Provided entries:
----------
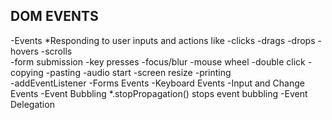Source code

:## DOM EVENTS
-Events
    *Responding to user inputs and actions like
        -clicks             -drags          -drops          -hovers         -scrolls    
        -form submission    -key presses    -focus/blur     -mouse wheel    -double click
        -copying            -pasting        -audio start    -screen resize  -printing        
-addEventListener
-Forms Events
-Keyboard Events
-Input and Change Events
-Event Bubbling 
    *.stopPropagation() stops event bubbling
-Event Delegation

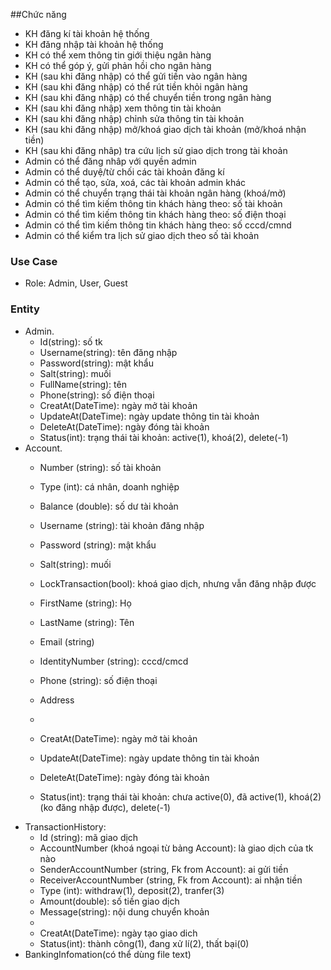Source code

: ﻿##Chức năng
 - KH đăng kí tài khoản hệ thống
 - KH đăng nhập tài khoản hệ thống
 - KH có thể xem thông tin giới thiệu ngân hàng
 - KH có thể góp ý, gửi phản hồi cho ngân hàng
 - KH (sau khi đăng nhập) có thể gửi tiền vào ngân hàng
 - KH (sau khi đăng nhập) có thể rút tiền khỏi ngân hàng
 - KH (sau khi đăng nhập) có thể chuyển tiền trong ngân hàng
 - KH (sau khi đăng nhập) xem thông tin tài khoản
 - KH (sau khi đăng nhập) chỉnh sửa thông tin tài khoản
 - KH (sau khi đăng nhập) mở/khoá giao dịch tài khoản (mở/khoá nhận tiền)
 - KH (sau khi đăng nhâp) tra cứu lịch sử giao dịch trong tài khoản
 - Admin có thể đăng nhâp với quyền admin
 - Admin có thể duyệ/từ chối các tài khoản đăng kí
 - Admin có thể tạo, sửa, xoá, các tài khoản admin khác
 - Admin có thể chuyển trạng thái tài khoản ngân hàng (khoá/mở)
 - Admin có thể tìm kiếm thông tin khách hàng theo: số tài khoản
 - Admin có thể tìm kiếm thông tin khách hàng theo: số điện thoại
 - Admin có thể tìm kiếm thông tin khách hàng theo: số cccd/cmnd
 - Admin có thể kiểm tra lịch sử giao dịch theo số tài khoản
### Use Case
 - Role: Admin, User, Guest
### Entity
 - Admin.
   - Id(string): số tk 
   - Username(string): tên đăng nhập
   - Password(string): mật khẩu
   - Salt(string): muối
   - FullName(string): tên
   - Phone(string): số điện thoại
   - CreatAt(DateTime): ngày mở tài khoản
   - UpdateAt(DateTime): ngày update thông tin tài khoản
   - DeleteAt(DateTime): ngày đóng tài khoản
   - Status(int): trạng thái tài khoản: active(1), khoá(2), delete(-1)
 - Account.
   - Number (string): số tài khoản
   - Type (int): cá nhân, doanh nghiệp
   - Balance (double): số dư tài khoản
   - Username (string): tài khoản đăng nhập
   - Password (string): mật khẩu 
   - Salt(string): muối
   - LockTransaction(bool): khoá giao dịch,  nhưng vẫn đăng nhập được 

   - FirstName (string): Họ
   - LastName (string): Tên
   - Email (string)
   - IdentityNumber (string): cccd/cmcd
   - Phone (string): số điện thoại
   - Address 
   - 
   - CreatAt(DateTime): ngày mở tài khoản
   - UpdateAt(DateTime): ngày update thông tin tài khoản
   - DeleteAt(DateTime): ngày đóng tài khoản
   - Status(int): trạng thái tài khoản: chưa active(0), đã active(1), khoá(2)(ko đăng nhập được), delete(-1)
 - TransactionHistory:
   - Id (string): mã giao dịch
   - AccountNumber (khoá ngoại từ bảng Account): là giao dịch của tk nào
   - SenderAccountNumber (string, Fk from Account): ai gửi tiền
   - ReceiverAccountNumber (string, Fk from Account): ai nhận tiền
   - Type (int): withdraw(1), deposit(2), tranfer(3)
   - Amount(double): số tiền giao dịch
   - Message(string): nội dung chuyển khoản
   - 
   - CreatAt(DateTime): ngày tạo giao dich
   - Status(int): thành công(1), đang xử lí(2), thất bại(0)
 - BankingInfomation(có thể dùng file text)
----------
Activity: Would you give the material back exactly, minus the pictures?

Solution for this exercise:
Source code

:## DOM EVENTS
-Events
    *Responding to user inputs and actions like
        -clicks             -drags          -drops          -hovers         -scrolls    
        -form submission    -key presses    -focus/blur     -mouse wheel    -double click
        -copying            -pasting        -audio start    -screen resize  -printing        
-addEventListener
-Forms Events
-Keyboard Events
-Input and Change Events
-Event Bubbling 
    *.stopPropagation() stops event bubbling
-Event Delegation

Source code

: ﻿##Chức năng
 - KH đăng kí tài khoản hệ thống
 - KH đăng nhập tài khoản hệ thống
 - KH có thể xem thông tin giới thiệu ngân hàng
 - KH có thể góp ý, gửi phản hồi cho ngân hàng
 - KH (sau khi đăng nhập) có thể gửi tiền vào ngân hàng
 - KH (sau khi đăng nhập) có thể rút tiền khỏi ngân hàng
 - KH (sau khi đăng nhập) có thể chuyển tiền trong ngân hàng
 - KH (sau khi đăng nhập) xem thông tin tài khoản
 - KH (sau khi đăng nhập) chỉnh sửa thông tin tài khoản
 - KH (sau khi đăng nhập) mở/khoá giao dịch tài khoản (mở/khoá nhận tiền)
 - KH (sau khi đăng nhâp) tra cứu lịch sử giao dịch trong tài khoản
 - Admin có thể đăng nhâp với quyền admin
 - Admin có thể duyệ/từ chối các tài khoản đăng kí
 - Admin có thể tạo, sửa, xoá, các tài khoản admin khác
 - Admin có thể chuyển trạng thái tài khoản ngân hàng (khoá/mở)
 - Admin có thể tìm kiếm thông tin khách hàng theo: số tài khoản
 - Admin có thể tìm kiếm thông tin khách hàng theo: số điện thoại
 - Admin có thể tìm kiếm thông tin khách hàng theo: số cccd/cmnd
 - Admin có thể kiểm tra lịch sử giao dịch theo số tài khoản
### Use Case
 - Role: Admin, User, Guest
### Entity
 - Admin.
   - Id(string): số tk 
   - Username(string): tên đăng nhập
   - Password(string): mật khẩu
   - Salt(string): muối
   - FullName(string): tên
   - Phone(string): số điện thoại
   - CreatAt(DateTime): ngày mở tài khoản
   - UpdateAt(DateTime): ngày update thông tin tài khoản
   - DeleteAt(DateTime): ngày đóng tài khoản
   - Status(int): trạng thái tài khoản: active(1), khoá(2), delete(-1)
 - Account.
   - Number (string): số tài khoản
   - Type (int): cá nhân, doanh nghiệp
   - Balance (double): số dư tài khoản
   - Username (string): tài khoản đăng nhập
   - Password (string): mật khẩu 
   - Salt(string): muối
   - LockTransaction(bool): khoá giao dịch,  nhưng vẫn đăng nhập được 

   - FirstName (string): Họ
   - LastName (string): Tên
   - Email (string)
   - IdentityNumber (string): cccd/cmcd
   - Phone (string): số điện thoại
   - Address 
   - 
   - CreatAt(DateTime): ngày mở tài khoản
   - UpdateAt(DateTime): ngày update thông tin tài khoản
   - DeleteAt(DateTime): ngày đóng tài khoản
   - Status(int): trạng thái tài khoản: chưa active(0), đã active(1), khoá(2)(ko đăng nhập được), delete(-1)
 - TransactionHistory:
   - Id (string): mã giao dịch
   - AccountNumber (khoá ngoại từ bảng Account): là giao dịch của tk nào
   - SenderAccountNumber (string, Fk from Account): ai gửi tiền
   - ReceiverAccountNumber (string, Fk from Account): ai nhận tiền
   - Type (int): withdraw(1), deposit(2), tranfer(3)
   - Amount(double): số tiền giao dịch
   - Message(string): nội dung chuyển khoản
   - 
   - CreatAt(DateTime): ngày tạo giao dich
   - Status(int): thành công(1), đang xử lí(2), thất bại(0)
 - BankingInfomation(có thể dùng file text)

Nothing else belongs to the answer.